Social media users in Ghana are adhering to the hashtag #FixTheCountry in droves to pressure the government to improve its citizens’ lives. The social media initiative is starting to leave cyberspace and taking first steps in the analog world. Among the new movement’s demands are more jobs, no corruption, fewer taxes, and better education.
Ernesto Yeboah, of the activist group Economic Fighters League, told DW that the present movement came about out of a feeling among the youth of not being heard by those in charge of the country. “We are hungry. Things are bad. Things are difficult. Life is tough. And it doesn’t make the headlines.”
The power of social media
Young people, who make up most of the African population, have long discovered social media to vent their frustrations and to put some pressure on governments. Without admitting that it was bowing to pressure, the Ghana National Petroleum Authority last week slightly reduced petrol prices, after a hike produced mass outrage on social media.
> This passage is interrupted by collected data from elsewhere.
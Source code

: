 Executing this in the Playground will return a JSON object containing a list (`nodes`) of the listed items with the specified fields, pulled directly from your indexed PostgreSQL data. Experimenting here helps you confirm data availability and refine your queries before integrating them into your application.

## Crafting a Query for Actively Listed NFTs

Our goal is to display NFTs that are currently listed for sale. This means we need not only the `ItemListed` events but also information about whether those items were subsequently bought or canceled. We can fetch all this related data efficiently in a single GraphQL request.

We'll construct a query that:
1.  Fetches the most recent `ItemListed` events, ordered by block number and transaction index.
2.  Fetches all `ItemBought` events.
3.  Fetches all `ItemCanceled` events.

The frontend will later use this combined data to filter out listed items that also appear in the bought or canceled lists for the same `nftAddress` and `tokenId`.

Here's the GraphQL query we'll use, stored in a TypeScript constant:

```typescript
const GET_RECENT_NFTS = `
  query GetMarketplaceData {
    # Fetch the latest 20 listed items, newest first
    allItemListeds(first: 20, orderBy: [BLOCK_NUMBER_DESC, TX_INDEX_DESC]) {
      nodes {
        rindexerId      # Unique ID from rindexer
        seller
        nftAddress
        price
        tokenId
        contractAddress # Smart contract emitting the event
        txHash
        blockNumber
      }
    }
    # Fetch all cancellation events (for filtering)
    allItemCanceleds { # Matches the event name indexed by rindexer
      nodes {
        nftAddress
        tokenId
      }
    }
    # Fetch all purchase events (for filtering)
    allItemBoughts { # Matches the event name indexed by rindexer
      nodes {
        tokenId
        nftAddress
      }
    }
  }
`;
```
Maltiti Sayida Sadick, who supports the movement, left her home in the north to find work in the capital Accra. She is now employed in the private sector. Sadick told DW that she didn’t stand a chance of finding a job back home.
But earning a wage that would cover her basic needs has also proved elusive. “It is very frustrating, As a young woman of 28 years, who finished school in 2016, and is still trying to find the job that one can be certain will pay for rent, electricity bills, water bills, to clothe yourself, to take care of transportation and your feeding needs. It’s not easy at all.”
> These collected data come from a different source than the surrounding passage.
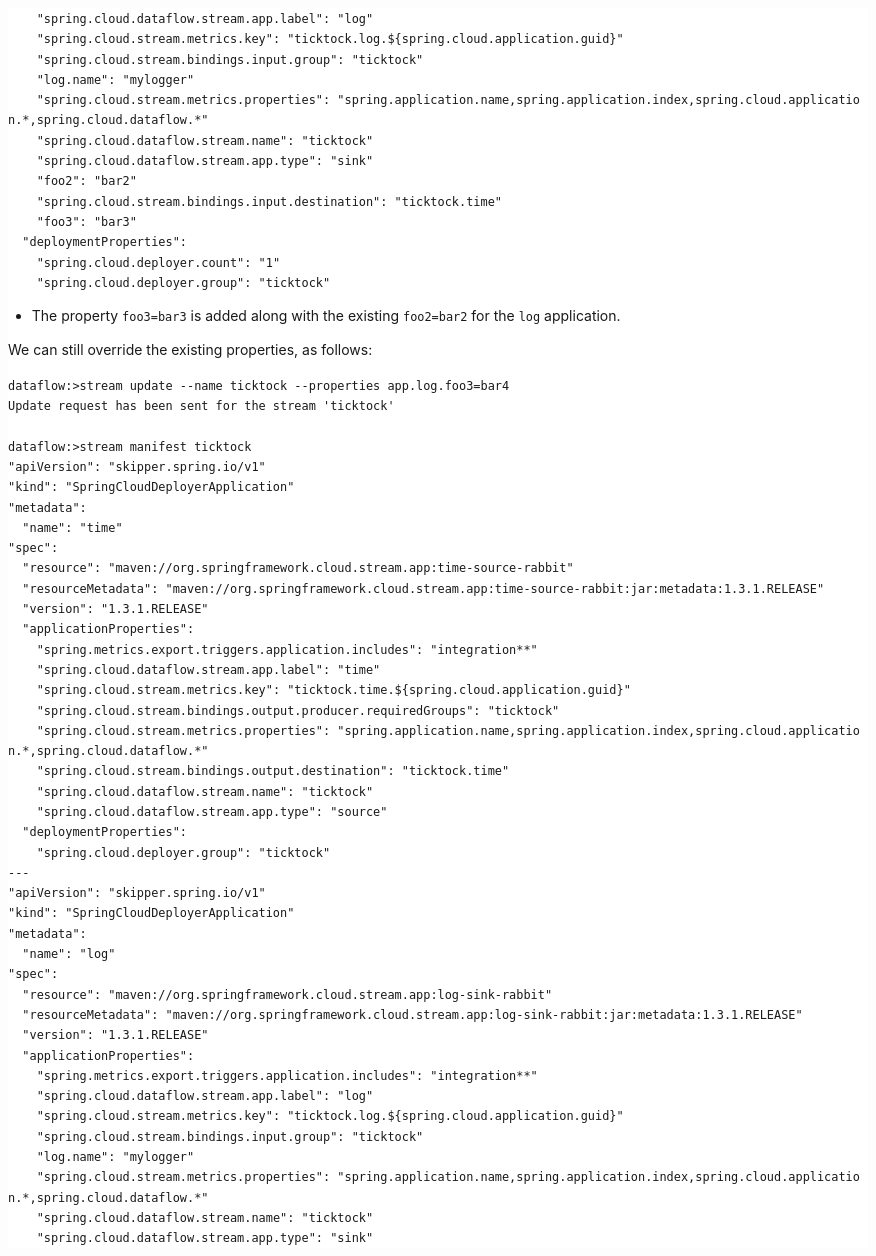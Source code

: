         "spring.cloud.dataflow.stream.app.label": "log"
        "spring.cloud.stream.metrics.key": "ticktock.log.${spring.cloud.application.guid}"
        "spring.cloud.stream.bindings.input.group": "ticktock"
        "log.name": "mylogger"
        "spring.cloud.stream.metrics.properties": "spring.application.name,spring.application.index,spring.cloud.application.*,spring.cloud.dataflow.*"
        "spring.cloud.dataflow.stream.name": "ticktock"
        "spring.cloud.dataflow.stream.app.type": "sink"
        "foo2": "bar2"
        "spring.cloud.stream.bindings.input.destination": "ticktock.time"
        "foo3": "bar3"
      "deploymentProperties":
        "spring.cloud.deployer.count": "1"
        "spring.cloud.deployer.group": "ticktock"

- The property `foo3=bar3` is added along with the existing
  `foo2=bar2` for the `log` application.

We can still override the existing properties, as follows:

    dataflow:>stream update --name ticktock --properties app.log.foo3=bar4
    Update request has been sent for the stream 'ticktock'

    dataflow:>stream manifest ticktock
    "apiVersion": "skipper.spring.io/v1"
    "kind": "SpringCloudDeployerApplication"
    "metadata":
      "name": "time"
    "spec":
      "resource": "maven://org.springframework.cloud.stream.app:time-source-rabbit"
      "resourceMetadata": "maven://org.springframework.cloud.stream.app:time-source-rabbit:jar:metadata:1.3.1.RELEASE"
      "version": "1.3.1.RELEASE"
      "applicationProperties":
        "spring.metrics.export.triggers.application.includes": "integration**"
        "spring.cloud.dataflow.stream.app.label": "time"
        "spring.cloud.stream.metrics.key": "ticktock.time.${spring.cloud.application.guid}"
        "spring.cloud.stream.bindings.output.producer.requiredGroups": "ticktock"
        "spring.cloud.stream.metrics.properties": "spring.application.name,spring.application.index,spring.cloud.application.*,spring.cloud.dataflow.*"
        "spring.cloud.stream.bindings.output.destination": "ticktock.time"
        "spring.cloud.dataflow.stream.name": "ticktock"
        "spring.cloud.dataflow.stream.app.type": "source"
      "deploymentProperties":
        "spring.cloud.deployer.group": "ticktock"
    ---
    "apiVersion": "skipper.spring.io/v1"
    "kind": "SpringCloudDeployerApplication"
    "metadata":
      "name": "log"
    "spec":
      "resource": "maven://org.springframework.cloud.stream.app:log-sink-rabbit"
      "resourceMetadata": "maven://org.springframework.cloud.stream.app:log-sink-rabbit:jar:metadata:1.3.1.RELEASE"
      "version": "1.3.1.RELEASE"
      "applicationProperties":
        "spring.metrics.export.triggers.application.includes": "integration**"
        "spring.cloud.dataflow.stream.app.label": "log"
        "spring.cloud.stream.metrics.key": "ticktock.log.${spring.cloud.application.guid}"
        "spring.cloud.stream.bindings.input.group": "ticktock"
        "log.name": "mylogger"
        "spring.cloud.stream.metrics.properties": "spring.application.name,spring.application.index,spring.cloud.application.*,spring.cloud.dataflow.*"
        "spring.cloud.dataflow.stream.name": "ticktock"
        "spring.cloud.dataflow.stream.app.type": "sink"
Pressure on the government
Only about 10% of university students or graduates find jobs one year after completing school, studies show. That’s in a country that churns out more than 270,000 graduates every year from public and private universities. Dissatisfaction is bound to grow, and the government is well aware of the tensions, especially since more and more users are taking to social media to air concrete grievances.
Government communicator Courage Nobi says he does understand the manifold frustrations of daily life in Ghana. “Post-COVID, post-2020, we’ve run into some very severe difficulties,” he said. “Is it anybody’s fault? No, it’s just the dictates of economics, demand and supply and all the forces that inform prices.” Nobi says the government is doing its best to address the issues.
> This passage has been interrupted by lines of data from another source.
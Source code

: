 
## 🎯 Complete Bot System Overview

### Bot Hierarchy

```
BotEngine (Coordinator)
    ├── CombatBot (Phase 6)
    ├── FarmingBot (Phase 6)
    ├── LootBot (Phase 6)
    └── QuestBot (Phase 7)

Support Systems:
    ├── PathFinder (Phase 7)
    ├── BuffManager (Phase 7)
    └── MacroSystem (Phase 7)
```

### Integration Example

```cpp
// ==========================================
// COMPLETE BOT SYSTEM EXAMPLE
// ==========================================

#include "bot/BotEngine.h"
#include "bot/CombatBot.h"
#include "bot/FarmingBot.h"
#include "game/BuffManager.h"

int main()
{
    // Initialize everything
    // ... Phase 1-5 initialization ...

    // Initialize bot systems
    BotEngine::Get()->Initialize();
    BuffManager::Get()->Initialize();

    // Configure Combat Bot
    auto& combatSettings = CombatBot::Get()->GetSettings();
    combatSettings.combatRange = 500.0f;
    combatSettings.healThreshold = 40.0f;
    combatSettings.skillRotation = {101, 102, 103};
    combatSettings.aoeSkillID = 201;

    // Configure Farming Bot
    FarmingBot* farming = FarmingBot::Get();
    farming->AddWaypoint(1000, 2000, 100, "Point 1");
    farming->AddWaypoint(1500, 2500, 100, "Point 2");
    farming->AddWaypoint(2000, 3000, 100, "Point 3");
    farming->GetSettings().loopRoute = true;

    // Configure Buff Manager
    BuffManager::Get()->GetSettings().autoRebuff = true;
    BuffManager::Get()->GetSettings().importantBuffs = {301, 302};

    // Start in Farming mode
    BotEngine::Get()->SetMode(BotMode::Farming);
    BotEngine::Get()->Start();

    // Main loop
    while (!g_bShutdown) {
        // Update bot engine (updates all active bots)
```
Ghana’s internet community is not convinced. A call on social media platforms for a demonstration last Sunday was stopped by a court at the request of authorities, for contravening anti-coronavirus safety measures. Maltiti Sayida Sadick scoffed at the concept. “In this country, during elections, politicians were campaigning without regard to the COVID-19 protocols. So we say: lead by example.”
Government supporters in Ghana tried to start a countertrend under the hashtag ‘FixYourSelf’. It was born after a member of parliament, Frank Annoh-Dompreh advised Ghanaians on the social platform Twitter to do exactly that before asking the government to fix the country. The intensity of the backlash forced him to apologize.
That is not enough for activist Ernesto Yeboah, who has placed his hopes on the country’s young. “It’s very clear to us and to many young people out there that our leaders are incapable of lifting this country out of the doldrums of poverty, disease, pain, and squalor. And so it looks like what is happening is a call for new leadership and that new leadership is about to emerge from young people,” he said.
Isaac Kaledzi contributed to this article.